[Items from a dataset]
====

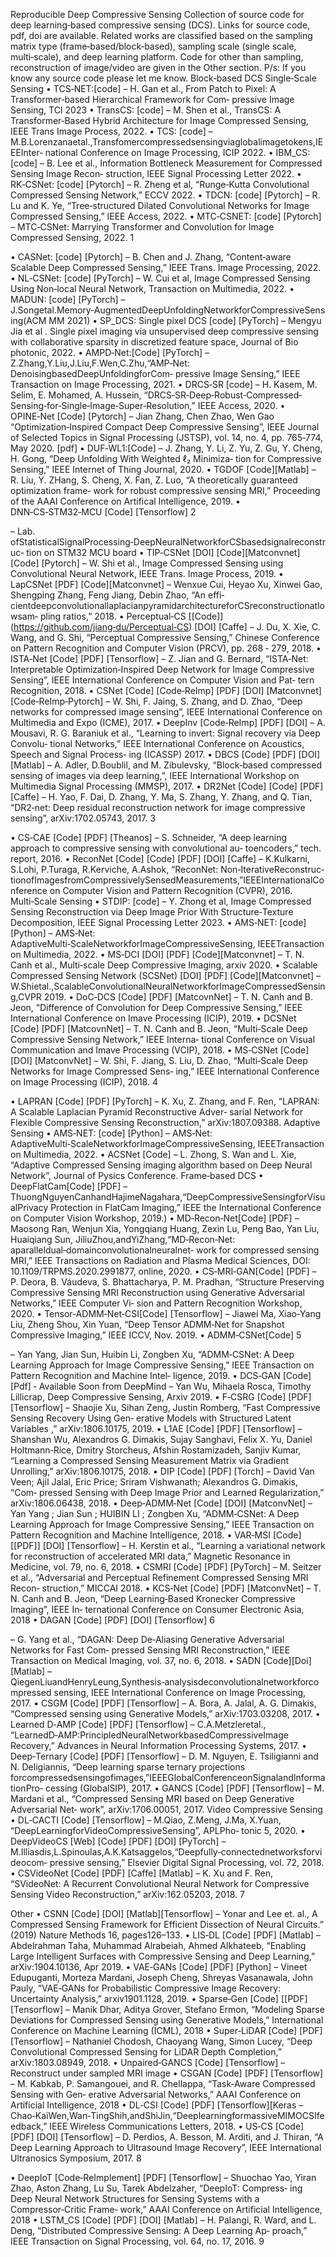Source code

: Reproducible Deep Compressive Sensing
Collection of source code for deep learning‑based compressive sensing (DCS). Links for source
code, pdf, doi are available. Related works are classified based on the sampling matrix type
(frame‑based/block‑based), sampling scale (single scale, multi‑scale), and deep learning platform.
Code for other than sampling, reconstruction of image/video are given in the Other section.
P/s: If you know any source code please let me know.
Block‑based DCS
Single‑Scale Sensing
• TCS‑NET:[code]
– H. Gan et al., From Patch to Pixel: A Transformer‑based Hierarchical Framework for Com‑
pressive Image Sensing, TCI 2023
• TransCS: [code]
– M. Shen et al., TransCS: A Transformer‑Based Hybrid Architecture for Image Compressed
Sensing, IEEE Trans Image Process, 2022.
• TCS: [code]
– M.B.Lorenzanaetal.,Transfomercompressedsensingviaglobalimagetokens,IEEEInter‑
national Conference on Image Processing, ICIP 2022.
• IBM_CS: [code]
– B. Lee et al., Information Bottleneck Measurement for Compressed Sensing Image Recon‑
struction, IEEE Signal Processing Letter 2022.
• RK‑CSNet: [code] [Pytorch]
– R. Zheng et al, “Runge‑Kutta Convolutional Compressed Sensing Network,” ECCV 2022.
• TDCN: [code] [Pytorch]
– R. Lu and K. Ye, “Tree‑structured Dilated Convolutional Networks for Image Compressed
Sensing,” IEEE Access, 2022.
• MTC‑CSNET: [code] [Pytorch]
– MTC‑CSNet: Marrying Transformer and Convolution for Image Compressed Sensing, 2022.
1

• CASNet: [code] [Pytorch]
– B. Chen and J. Zhang, “Content‑aware Scalable Deep Compressed Sensing,” IEEE Trans.
Image Processing, 2022.
• NL‑CSNet: [code] [PyTorch]
– W. Cui et al, Image Compressed Sensing Using Non‑local Neural Network, Transaction on
Multimedia, 2022.
• MADUN: [code] [PyTorch]
– J.Songetal.Memory‑AugmentedDeepUnfoldingNetworkforCompressiveSensing(ACM
MM 2021)
• SP_DCS: Single pixel DCS [code] [PyTorch]
– Mengyu Jia et al . Single pixel imaging via unsupervised deep compressive sensing with
collaborative sparsity in discretized feature space, Journal of Bio photonic, 2022.
• AMPD‑Net:[Code] [PyTorch]
– Z.Zhang,Y.Liu,J.Liu,F.Wen,C.Zhu,“AMP‑Net: DenoisingbasedDeepUnfoldingforCom‑
pressive Image Sensing,” IEEE Transaction on Image Processing, 2021.
• DRCS‑SR [code]
– H. Kasem, M. Selim, E. Mohamed, A. Hussein, “DRCS‑SR‑Deep‑Robust‑Compressed‑
Sensing‑for‑Single‑Image‑Super‑Resolution,” IEEE Access, 2020.
• OPINE‑Net [Code] [Pytorch]
– Jian Zhang, Chen Zhao, Wen Gao “Optimization‑Inspired Compact Deep Compressive
Sensing”, IEEE Journal of Selected Topics in Signal Processing (JSTSP), vol. 14, no. 4,
pp. 765‑774, May 2020. [pdf]
• DUF‑WL1:[Code]
– J. Zhang, Y. Li, Z. Yu, Z. Gu, Y. Cheng, H. Gong, “Deep Unfolding With Weighted ℓ₂ Minimiza‑
tion for Compressive Sensing,” IEEE Internet of Thing Journal, 2020.
• TGDOF [Code][Matlab]
– R. Liu, Y. ZHang, S. Cheng, X. Fan, Z. Luo, “A theoretically guaranteed optimization frame‑
work for robust compressive sensing MRI,” Proceeding of the AAAI Conference on Artifical
Intelligence, 2019.
• DNN‑CS‑STM32‑MCU [Code] [Tensorflow]
2

– Lab. ofStatisticalSignalProcessing‑DeepNeuralNetworkforCSbasedsignalreconstruc‑
tion on STM32 MCU board
• TIP‑CSNet [DOI] [Code][Matconvnet] [Code] [Pytorch]
– W. Shi et al., Image Compressed Sensing using Convolutional Neural Network, IEEE Trans.
Image Process, 2019.
• LapCSNet [PDF] [Code][Matconvnet]
– Wenxue Cui, Heyao Xu, Xinwei Gao, Shengping Zhang, Feng Jiang, Debin Zhao, “An effi‑
cientdeepconvolutionallaplacianpyramidarchitectureforCSreconstructionatlowsam‑
pling ratios,” 2018.
• Perceptual‑CS [[Code]] (https://github.com/jiang‑du/Perceptual‑CS) [DOI] [Caffe]
– J. Du, X. Xie, C. Wang, and G. Shi, “Perceptual Compressive Sensing,” Chinese Conference
on Pattern Recognition and Computer Vision (PRCV), pp. 268 ‑ 279, 2018.
• ISTA‑Net [Code] [PDF] [Tensorflow]
– Z. Jian and G. Bernard, “ISTA‑Net: Interpretable Optimization‑Inspired Deep Network for
Image Compressive Sensing”, IEEE International Conference on Computer Vision and Pat‑
tern Recognition, 2018.
• CSNet [Code] [Code‑ReImp] [PDF] [DOI] [Matconvnet] [Code‑ReImp‑Pytorch]
– W. Shi, F. Jaing, S. Zhang, and D. Zhao, “Deep networks for compressed image sensing”,
IEEE International Conference on Multimedia and Expo (ICME), 2017.
• DeepInv [Code‑ReImp] [PDF] [DOI]
– A. Mousavi, R. G. Baraniuk et al., “Learning to invert: Signal recovery via Deep Convolu‑
tional Networks,” IEEE International Conference on Acoustics, Speech and Signal Process‑
ing (ICASSP) 2017.
• DBCS [Code] [PDF] [DOI] [Matlab]
– A. Adler, D.Boublil, and M. Zibulevsky, “Block‑based compressed sensing of images via
deep learning,”, IEEE International Workshop on Multimedia Signal Processing (MMSP),
2017.
• DR2Net [Code] [Code] [PDF] [Caffe]
– H. Yao, F. Dai, D. Zhang, Y. Ma, S. Zhang, Y. Zhang, and Q. Tian, “DR2‑net: Deep residual
reconstruction network for image compressive sensing”, arXiv:1702.05743, 2017.
3

• CS‑CAE [Code] [PDF] [Theanos]
– S. Schneider, “A deep learning approach to compressive sensing with convolutional au‑
toencoders,” tech. report, 2016.
• ReconNet [Code] [Code] [PDF] [DOI] [Caffe]
– K.Kulkarni, S.Lohi, P.Turaga, R.Kerviche, A.Ashok, “ReconNet: Non‑IterativeReconstruc‑
tionofImagesfromCompressivelySensedMeasurements,”IEEEInternationalConference
on Computer Vision and Pattern Recognition (CVPR), 2016.
Multi‑Scale Sensing
• STDIP: [code]
– Y. Zhong et al, Image Compressed Sensing Reconstruction via Deep Image Prior With
Structure‑Texture Decomposition, IEEE Signal Processing Letter 2023.
• AMS‑NET: [code] [Python]
– AMS‑Net: AdaptiveMulti‑ScaleNetworkforImageCompressiveSensing, IEEETransaction
on Multimedia, 2022.
• MS‑DCI [DOI] [PDF] [Code][Matconvnet]
– T. N. Canh et al., Multi‑scale Deep Compressive Imaging, arxiv 2020.
• Scalable Compressed Sensing Network (SCSNet) [DOI] [PDF] [Code][Matconvnet]
– W.Shietal.,ScalableConvolutionalNeuralNetworkforImageCompressedSensing,CVPR
2019.
• DoC‑DCS [Code] [PDF] [MatcovnNet]
– T. N. Canh and B. Jeon, “Difference of Convolution for Deep Compressive Sensing,” IEEE
International Conference on Imave Processing (ICIP), 2019.
• DCSNet [Code] [PDF] [MatcovnNet]
– T. N. Canh and B. Jeon, “Multi‑Scale Deep Compressive Sensing Network,” IEEE Interna‑
tional Conference on Visual Communication and Imave Processing (VCIP), 2018.
• MS‑CSNet [Code] [DOI] [MatconvNet]
– W. Shi, F. Jiang, S. Liu, D. Zhao, “Multi‑Scale Deep Networks for Image Compressed Sens‑
ing,” IEEE International Conference on Image Processing (ICIP), 2018.
4

• LAPRAN [Code] [PDF] [PyTorch]
– K. Xu, Z. Zhang, and F. Ren, “LAPRAN: A Scalable Laplacian Pyramid Reconstructive Adver‑
sarial Network for Flexible Compressive Sensing Reconstruction,” arXiv:1807.09388.
Adaptive Sensing
• AMS‑NET: [code] [Python]
– AMS‑Net: AdaptiveMulti‑ScaleNetworkforImageCompressiveSensing, IEEETransaction
on Multimedia, 2022.
• ACSNet [Code]
– L. Zhong, S. Wan and L. Xie, “Adaptive Compressed Sensing imaging algorithm based on
Deep Neural Network”, Journal of Pysics Conference.
Frame‑based DCS
• DeepFlatCam[Code] [PDF]
– ThuongNguyenCanhandHajimeNagahara,“DeepCompressiveSensingforVisualPrivacy
Protection in FlatCam Imaging,” IEEE the International Conference on Computer Vision
Workshop, 2019.)
• MD‑Recon‑Net[Code] [PDF]
– Maosong Ran, Wenjun Xia, Yongqiang Huang, Zexin Lu, Peng Bao, Yan Liu, Huaiqiang Sun,
JiliuZhou,andYiZhang,“MD‑Recon‑Net: aparalleldual‑domainconvolutionalneuralnet‑
work for compressed sensing MRI,” IEEE Transactions on Radiation and Plasma Medical
Sciences, DOI: 10.1109/TRPMS.2020.2991877, online, 2020.
• CS‑MRI‑GAN[Code] [PDF]
– P. Deora, B. Váudeva, S. Bhattacharya, P. M. Pradhan, “Structure Preserving Compressive
Sensing MRI Reconstruction using Generative Adversarial Networks,” IEEE Computer Vi‑
sion and Pattern Recognition Workshop, 2020.
• Tensor‑ADMM‑Net‑CSI[Code] [Tensorflow]
– Jiawei Ma, Xiao‑Yang Liu, Zheng Shou, Xin Yuan, “Deep Tensor ADMM‑Net for Snapshot
Compressive Imaging,” IEEE ICCV, Nov. 2019.
• ADMM‑CSNet[Code]
5

– Yan Yang, Jian Sun, Huibin Li, Zongben Xu, “ADMM‑CSNet: A Deep Learning Approach for
Image Compressive Sensing,” IEEE Transaction on Pattern Recognition and Machine Intel‑
ligence, 2019.
• DCS‑GAN [Code][Pdf] ‑ Available Soon from DeepMind
– Yan Wu, Mihaela Rosca, Timothy Lillicrap, Deep Compressive Sensing, Arxiv 2019.
• F‑CSRG [Code] [PDF] [Tensorflow]
– Shaojie Xu, Sihan Zeng, Justin Romberg, “Fast Compressive Sensing Recovery Using Gen‑
erative Models with Structured Latent Variables ,” arXiv:1806.10175, 2019.
• L1AE [Code] [PDF] [Tensorflow]
– Shanshan Wu, Alexandros G. Dimakis, Sujay Sanghavi, Felix X. Yu, Daniel Holtmann‑Rice,
Dmitry Storcheus, Afshin Rostamizadeh, Sanjiv Kumar, “Learning a Compressed Sensing
Measurement Matrix via Gradient Unrolling,” arXiv:1806.10175, 2018.
• DIP [Code] [PDF] [Torch]
– David Van Veen; Ajil Jalal, Eric Price; Sriram Vishwanath; Alexandros G. Dimakis, “Com‑
pressed Sensing with Deep Image Prior and Learned Regularization,” arXiv:1806.06438,
2018.
• Deep‑ADMM‑Net [Code] [DOI] [MatconvNet]
– Yan Yang ; Jian Sun ; HUIBIN LI ; Zongben Xu, “ADMM‑CSNet: A Deep Learning Approach
for Image Compressive Sensing,” IEEE Transaction on Pattern Recognition and Machine
Intelligence, 2018.
• VAR‑MSI [Code] [[PDF]] [DOI] [Tensorflow]
– H. Kerstin et al., “Learning a variational network for reconstruction of accelerated MRI
data,” Magnetic Resonance in Medicine, vol. 79, no. 6, 2018.
• CSMRI [Code] [PDF] [PyTorch]
– M. Seitzer et al., “Adversarial and Perceptual Refinement Compressed Sensing MRI Recon‑
struction,” MICCAI 2018.
• KCS‑Net [Code] [PDF] [MatconvNet]
– T. N. Canh and B. Jeon, “Deep Learning‑Based Kronecker Compressive Imaging”, IEEE In‑
ternational Conference on Consumer Electronic Asia, 2018
• DAGAN [Code] [PDF] [DOI] [Tensorflow]
6

– G. Yang et al., “DAGAN: Deep De‑Aliasing Generative Adversarial Networks for Fast Com‑
pressed Sensing MRI Reconstruction,” IEEE Transaction on Medical Imaging, vol. 37, no. 6,
2018.
• SADN [Code][Doi] [Matlab]
– QiegenLiuandHenryLeung,Synthesis‑analysisdeconvolutionalnetworkforcompressed
sensing, IEEE International Conference on Image Processing, 2017.
• CSGM [Code] [PDF] [Tensorflow]
– A. Bora, A. Jalal, A. G. Dimakis, “Compressed sensing using Generative Models,”
arXiv:1703.03208, 2017.
• Learned D‑AMP [Code] [PDF] [Tensorflow]
– C.A.Metzleretal., “LearnedD‑AMP:PrincipledNeuralNetworkbasedCompressiveImage
Recovery,” Advances in Neural Information Processing Systems, 2017.
• Deep‑Ternary [Code] [PDF] [Tensorflow]
– D. M. Nguyen, E. Tsiligianni and N. Deligiannis, “Deep learning sparse ternary projections
forcompressedsensingofimages,”IEEEGlobalConferenceonSignalandInformationPro‑
cessing (GlobalSIP), 2017.
• GANCS [Code] [PDF] [Tensorflow]
– M. Mardani et al., “Compressed Sensing MRI based on Deep Generative Adversarial Net‑
work”, arXiv:1706.00051, 2017.
Video Compressive Sensing
• DL‑CACTI [Code] [Tensorflow]
– M.Qiao, Z.Meng, J.Ma, X.Yuan, “DeepLearningforVideoCompressiveSensing”, APLPho‑
tonic 5, 2020.
• DeepVideoCS [Web] [Code] [PDF] [DOI] [PyTorch]
– M.Illiasdis,L.Spinoulas,A.K.Katsaggelos,“Deepfully‑connectednetworksforvideocom‑
pressive sensing,” Elsevier Digital Signal Processing, vol. 72, 2018.
• CSVideoNet [Code] [PDF] [Caffe] [Matlab]
– K. Xu and F. Ren, “SVideoNet: A Recurrent Convolutional Neural Network for Compressive
Sensing Video Reconstruction,” arXiv:162.05203, 2018.
7

Other
• CSNN [Code] [DOI] [Matlab][Tensorflow]
– Yonar and Lee et. al., A Compressed Sensing Framework for Efficient Dissection of Neural
Circuits.” (2019) Nature Methods 16, pages126–133.
• LIS‑DL [Code] [PDF] [Matlab]
– Abdelrahman Taha, Muhammad Alrabeiah, Ahmed Alkhateeb, “Enabling Large Intelligent
Surfaces with Compressive Sensing and Deep Learning,” arXiv:1904.10136, Apr 2019.
• VAE‑GANs [Code] [PDF] [Python]
– Vineet Edupuganti, Morteza Mardani, Joseph Cheng, Shreyas Vasanawala, John Pauly,
“VAE‑GANs for Probabilistic Compressive Image Recovery: Uncertainty Analysis,”
arxiv1901.1128, 2019.
• Sparse‑Gen [Code] [[PDF] [Tensorflow]
– Manik Dhar, Aditya Grover, Stefano Ermon, “Modeling Sparse Deviations for Compressed
Sensing using Generative Models,” International Conference on Machine Learning (ICML),
2018
• Super‑LiDAR [Code] [PDF] [Tensorflow]
– Nathaniel Chodosh, Chaoyang Wang, Simon Lucey, “Deep Convolutional Compressed
Sensing for LiDAR Depth Completion,” arXiv:1803.08949, 2018.
• Unpaired‑GANCS [Code] [Tensorflow]
– Reconstruct under sampled MRI image
• CSGAN [Code] [PDF] [Tensorflow]
– M. Kabkab, P. Samangouei, and R. Chellappa, “Task‑Aware Compressed Sensing with Gen‑
erative Adversarial Networks,” AAAI Conference on Artificial Intelligence, 2018
• DL‑CSI [Code] [PDF] [Tensorflow][Keras
– Chao‑KaiWen,Wan‑TingShih,andShiJin,“DeeplearningformassiveMIMOCSIfeedback,”
IEEE Wireless Communications Letters, 2018.
• US‑CS [Code] [PDF] [DOI] [Tensorflow]
– D. Perdios, A. Besson, M. Arditi, and J. Thiran, “A Deep Learning Approach to Ultrasound
Image Recovery”, IEEE International Ultranosics Symposium, 2017.
8

• DeepIoT [Code‑ReImplement] [PDF] [Tensorflow]
– Shuochao Yao, Yiran Zhao, Aston Zhang, Lu Su, Tarek Abdelzaher, “DeepIoT: Compress‑
ing Deep Neural Network Structures for Sensing Systems with a Compressor‑Critic Frame‑
work,” AAAI Conference on Artificial Intelligence, 2018
• LSTM_CS [Code] [PDF] [DOI] [Matlab]
– H. Palangi, R. Ward, and L. Deng, “Distributed Compressive Sensing: A Deep Learning Ap‑
proach,” IEEE Transaction on Signal Processing, vol. 64, no. 17, 2016.
9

====

How to complete this task ::
Keeping every character as it is, restate the lines above that run from the line with "tonic 5, 2020." through the line with "[PDF] [Caffe] [Matlab]", both included, and nothing else.

Response ::
tonic 5, 2020.
• DeepVideoCS [Web] [Code] [PDF] [DOI] [PyTorch]
– M.Illiasdis,L.Spinoulas,A.K.Katsaggelos,“Deepfully‑connectednetworksforvideocom‑
pressive sensing,” Elsevier Digital Signal Processing, vol. 72, 2018.
• CSVideoNet [Code] [PDF] [Caffe] [Matlab]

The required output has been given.